The first baptism I ever performed was in a church. It totally freaked out those who came to be baptized. We were meeting in a school but walked across the street to a church for the baptism. I lacked imagination for what a jolt that would be to the system of our community. The church had graciously allowed us to use their baptismal font after their traditional 11 am service. Perfect. They would leave and we would arrive - no problem. Except that my friend freaked out. She was intimidated by the steeple, its people, and the formality of the environment. We survived the trauma. Barely.

Her shame attack was associated with past experiences in a church that sounded more like John the Baptist than Jesus. Remember? John was all about repentance. He went around in grunge attire shouting, "Repent, for the kingdom of heaven has come near." People traveled great distances to take him up on his offer to wash away their past and start fresh.

To us, John the Baptist sounds like he is issuing some sort of threat. Why can blame us? That is how it is presented in many churches. To the people who followed John this was a promise. My friend had years of triggered messaging from a church that preached a message of fire and brimstone to her, a young woman who feared she was dancing very close to the flames. Her experience resulted in shame and guilt but their experience, those who heard the message of John, was one of pardon. My friend heard her pastor demanding that she own up to her depravity, ego and pride. But this message was ineffective because these were not her core issues!
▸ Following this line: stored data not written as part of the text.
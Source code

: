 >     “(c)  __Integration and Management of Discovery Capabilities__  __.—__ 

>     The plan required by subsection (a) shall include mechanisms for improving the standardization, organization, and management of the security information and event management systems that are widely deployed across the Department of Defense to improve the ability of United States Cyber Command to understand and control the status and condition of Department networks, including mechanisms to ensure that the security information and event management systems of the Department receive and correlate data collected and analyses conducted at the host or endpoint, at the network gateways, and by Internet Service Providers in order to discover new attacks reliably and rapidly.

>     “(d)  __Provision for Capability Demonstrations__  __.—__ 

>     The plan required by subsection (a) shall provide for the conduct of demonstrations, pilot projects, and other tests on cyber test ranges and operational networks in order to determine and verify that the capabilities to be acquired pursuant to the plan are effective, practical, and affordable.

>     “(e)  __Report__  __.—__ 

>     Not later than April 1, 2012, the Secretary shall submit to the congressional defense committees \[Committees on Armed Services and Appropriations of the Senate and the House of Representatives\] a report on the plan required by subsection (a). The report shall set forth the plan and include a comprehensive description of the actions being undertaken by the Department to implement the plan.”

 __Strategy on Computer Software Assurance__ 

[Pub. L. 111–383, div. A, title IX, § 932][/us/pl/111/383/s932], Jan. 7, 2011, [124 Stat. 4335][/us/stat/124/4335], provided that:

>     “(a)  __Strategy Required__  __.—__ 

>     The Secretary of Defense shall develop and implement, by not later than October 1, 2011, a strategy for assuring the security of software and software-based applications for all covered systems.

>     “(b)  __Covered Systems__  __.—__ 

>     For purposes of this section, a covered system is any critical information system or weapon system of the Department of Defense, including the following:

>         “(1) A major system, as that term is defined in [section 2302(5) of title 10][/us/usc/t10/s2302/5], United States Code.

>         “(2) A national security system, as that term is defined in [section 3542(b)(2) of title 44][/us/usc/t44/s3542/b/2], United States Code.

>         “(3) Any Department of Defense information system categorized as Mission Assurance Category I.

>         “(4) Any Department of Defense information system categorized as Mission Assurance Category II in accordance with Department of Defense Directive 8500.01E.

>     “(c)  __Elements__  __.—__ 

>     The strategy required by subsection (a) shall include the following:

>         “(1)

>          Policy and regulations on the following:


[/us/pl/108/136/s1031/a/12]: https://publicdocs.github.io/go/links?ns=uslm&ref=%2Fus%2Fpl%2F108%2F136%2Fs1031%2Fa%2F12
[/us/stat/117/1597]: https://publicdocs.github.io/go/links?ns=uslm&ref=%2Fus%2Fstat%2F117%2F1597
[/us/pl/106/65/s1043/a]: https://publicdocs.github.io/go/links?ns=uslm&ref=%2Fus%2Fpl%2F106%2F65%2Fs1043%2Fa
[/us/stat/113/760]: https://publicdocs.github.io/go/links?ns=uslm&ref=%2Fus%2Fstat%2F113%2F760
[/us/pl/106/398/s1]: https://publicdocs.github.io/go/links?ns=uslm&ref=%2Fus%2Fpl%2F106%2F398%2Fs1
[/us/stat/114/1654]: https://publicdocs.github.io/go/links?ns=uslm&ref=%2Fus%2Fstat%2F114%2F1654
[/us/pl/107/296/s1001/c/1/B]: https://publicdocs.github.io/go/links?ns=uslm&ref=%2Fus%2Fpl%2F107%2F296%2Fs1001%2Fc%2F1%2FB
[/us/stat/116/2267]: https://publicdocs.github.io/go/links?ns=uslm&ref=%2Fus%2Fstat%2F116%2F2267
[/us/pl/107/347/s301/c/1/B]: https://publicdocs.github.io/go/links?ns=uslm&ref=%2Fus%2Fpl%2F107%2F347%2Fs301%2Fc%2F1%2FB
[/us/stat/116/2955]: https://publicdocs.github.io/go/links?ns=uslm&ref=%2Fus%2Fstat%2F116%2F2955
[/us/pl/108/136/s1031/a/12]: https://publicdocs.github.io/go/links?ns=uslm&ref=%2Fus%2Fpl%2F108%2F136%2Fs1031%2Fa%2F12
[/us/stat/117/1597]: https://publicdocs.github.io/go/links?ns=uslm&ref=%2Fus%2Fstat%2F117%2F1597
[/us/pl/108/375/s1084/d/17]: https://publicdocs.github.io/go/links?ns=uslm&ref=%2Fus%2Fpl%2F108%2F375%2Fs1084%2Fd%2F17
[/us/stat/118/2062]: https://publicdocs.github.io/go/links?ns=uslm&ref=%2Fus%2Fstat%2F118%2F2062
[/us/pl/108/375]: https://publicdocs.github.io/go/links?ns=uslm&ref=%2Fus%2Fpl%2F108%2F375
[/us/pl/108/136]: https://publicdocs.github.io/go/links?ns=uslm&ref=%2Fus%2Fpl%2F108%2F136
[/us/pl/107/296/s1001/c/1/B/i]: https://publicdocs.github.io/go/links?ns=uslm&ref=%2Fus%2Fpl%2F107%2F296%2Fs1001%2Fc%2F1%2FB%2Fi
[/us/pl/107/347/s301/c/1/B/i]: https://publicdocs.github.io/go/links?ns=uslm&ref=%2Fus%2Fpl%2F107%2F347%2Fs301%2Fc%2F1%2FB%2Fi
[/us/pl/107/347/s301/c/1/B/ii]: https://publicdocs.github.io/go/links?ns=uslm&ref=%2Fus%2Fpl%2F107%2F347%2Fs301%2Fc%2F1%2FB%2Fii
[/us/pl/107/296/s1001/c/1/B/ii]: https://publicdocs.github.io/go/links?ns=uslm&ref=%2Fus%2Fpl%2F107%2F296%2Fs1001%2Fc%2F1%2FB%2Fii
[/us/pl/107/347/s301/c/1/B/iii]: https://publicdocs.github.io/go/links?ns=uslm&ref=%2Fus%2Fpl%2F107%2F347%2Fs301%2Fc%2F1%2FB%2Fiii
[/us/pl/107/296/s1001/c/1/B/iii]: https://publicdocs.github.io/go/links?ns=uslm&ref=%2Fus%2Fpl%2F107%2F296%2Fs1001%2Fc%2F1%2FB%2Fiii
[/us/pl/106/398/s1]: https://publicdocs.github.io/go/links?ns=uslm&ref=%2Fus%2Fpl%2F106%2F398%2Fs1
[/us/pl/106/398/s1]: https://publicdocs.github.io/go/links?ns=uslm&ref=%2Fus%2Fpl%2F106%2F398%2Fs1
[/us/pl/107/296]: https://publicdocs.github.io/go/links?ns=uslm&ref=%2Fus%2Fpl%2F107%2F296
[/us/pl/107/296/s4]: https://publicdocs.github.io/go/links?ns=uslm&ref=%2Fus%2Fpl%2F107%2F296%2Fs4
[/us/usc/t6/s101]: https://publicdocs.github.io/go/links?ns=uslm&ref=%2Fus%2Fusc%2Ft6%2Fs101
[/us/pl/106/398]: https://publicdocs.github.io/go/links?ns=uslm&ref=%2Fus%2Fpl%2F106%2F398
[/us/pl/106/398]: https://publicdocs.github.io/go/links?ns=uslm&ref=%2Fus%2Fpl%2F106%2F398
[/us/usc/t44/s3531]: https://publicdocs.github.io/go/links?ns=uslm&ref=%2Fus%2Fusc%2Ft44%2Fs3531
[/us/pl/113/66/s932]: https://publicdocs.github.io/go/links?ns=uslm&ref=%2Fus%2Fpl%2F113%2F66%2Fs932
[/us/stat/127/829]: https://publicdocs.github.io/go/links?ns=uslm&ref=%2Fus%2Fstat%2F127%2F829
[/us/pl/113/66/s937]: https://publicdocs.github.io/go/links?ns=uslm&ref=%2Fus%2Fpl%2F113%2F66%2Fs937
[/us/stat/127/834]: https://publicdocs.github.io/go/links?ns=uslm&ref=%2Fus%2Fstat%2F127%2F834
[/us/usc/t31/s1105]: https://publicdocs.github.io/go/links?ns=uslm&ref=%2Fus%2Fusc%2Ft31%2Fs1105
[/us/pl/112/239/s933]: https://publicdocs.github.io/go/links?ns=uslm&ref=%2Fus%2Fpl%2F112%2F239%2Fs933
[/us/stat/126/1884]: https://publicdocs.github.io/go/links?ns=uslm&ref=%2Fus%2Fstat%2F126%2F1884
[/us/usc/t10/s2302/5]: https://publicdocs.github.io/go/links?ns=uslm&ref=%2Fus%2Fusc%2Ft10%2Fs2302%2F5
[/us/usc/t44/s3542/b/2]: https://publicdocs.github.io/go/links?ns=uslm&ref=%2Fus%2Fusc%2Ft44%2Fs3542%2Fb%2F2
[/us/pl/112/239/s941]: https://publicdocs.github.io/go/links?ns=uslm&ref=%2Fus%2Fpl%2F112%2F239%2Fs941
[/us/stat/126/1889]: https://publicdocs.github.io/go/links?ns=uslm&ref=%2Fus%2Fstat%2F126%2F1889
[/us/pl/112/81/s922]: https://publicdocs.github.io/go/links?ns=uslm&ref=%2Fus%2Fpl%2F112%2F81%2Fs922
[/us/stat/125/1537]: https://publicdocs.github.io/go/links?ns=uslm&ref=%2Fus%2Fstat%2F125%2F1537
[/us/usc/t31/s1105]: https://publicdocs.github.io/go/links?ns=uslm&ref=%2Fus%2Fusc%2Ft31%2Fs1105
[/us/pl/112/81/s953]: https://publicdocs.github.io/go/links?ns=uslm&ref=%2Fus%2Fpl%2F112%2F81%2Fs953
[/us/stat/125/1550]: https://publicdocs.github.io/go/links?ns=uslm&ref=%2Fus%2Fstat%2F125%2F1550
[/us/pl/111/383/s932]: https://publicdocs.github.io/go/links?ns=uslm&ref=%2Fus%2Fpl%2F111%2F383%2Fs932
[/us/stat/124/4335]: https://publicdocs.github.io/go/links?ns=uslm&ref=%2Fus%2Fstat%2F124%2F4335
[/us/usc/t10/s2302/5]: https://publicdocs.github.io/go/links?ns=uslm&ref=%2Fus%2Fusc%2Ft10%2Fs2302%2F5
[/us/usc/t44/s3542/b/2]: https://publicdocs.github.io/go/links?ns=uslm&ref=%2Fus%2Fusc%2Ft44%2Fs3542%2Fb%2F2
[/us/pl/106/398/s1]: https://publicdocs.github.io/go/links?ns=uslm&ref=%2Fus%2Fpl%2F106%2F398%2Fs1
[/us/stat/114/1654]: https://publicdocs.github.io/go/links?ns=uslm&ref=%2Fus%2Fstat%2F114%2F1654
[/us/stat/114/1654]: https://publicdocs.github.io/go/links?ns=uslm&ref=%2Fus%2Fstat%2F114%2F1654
My friend's core issue was hopelessness. John the Baptist preached the message of repentance BEFORE Jesus stepped up and taught us the concept of grace. This was not a haphazard or mixed message from God to us. God gets us. God is not focused on us as miserable sinners; he is well aware that what we need is faith in HIS commitment and power to renew and restore what humanity breaks. Soon the weather will be warm and our community will return to the water for another opportunity to wash away the past and start fresh. Our usual spot is the James River. The bottom is rocky, the water often brown with swirling mud; I usually see a snake or two observing our ritual. I'm always glad when it is over and we all manage to safely return to shore. It seems more fitting, somehow, to enter into those rocky rapids with a little fear and trembling.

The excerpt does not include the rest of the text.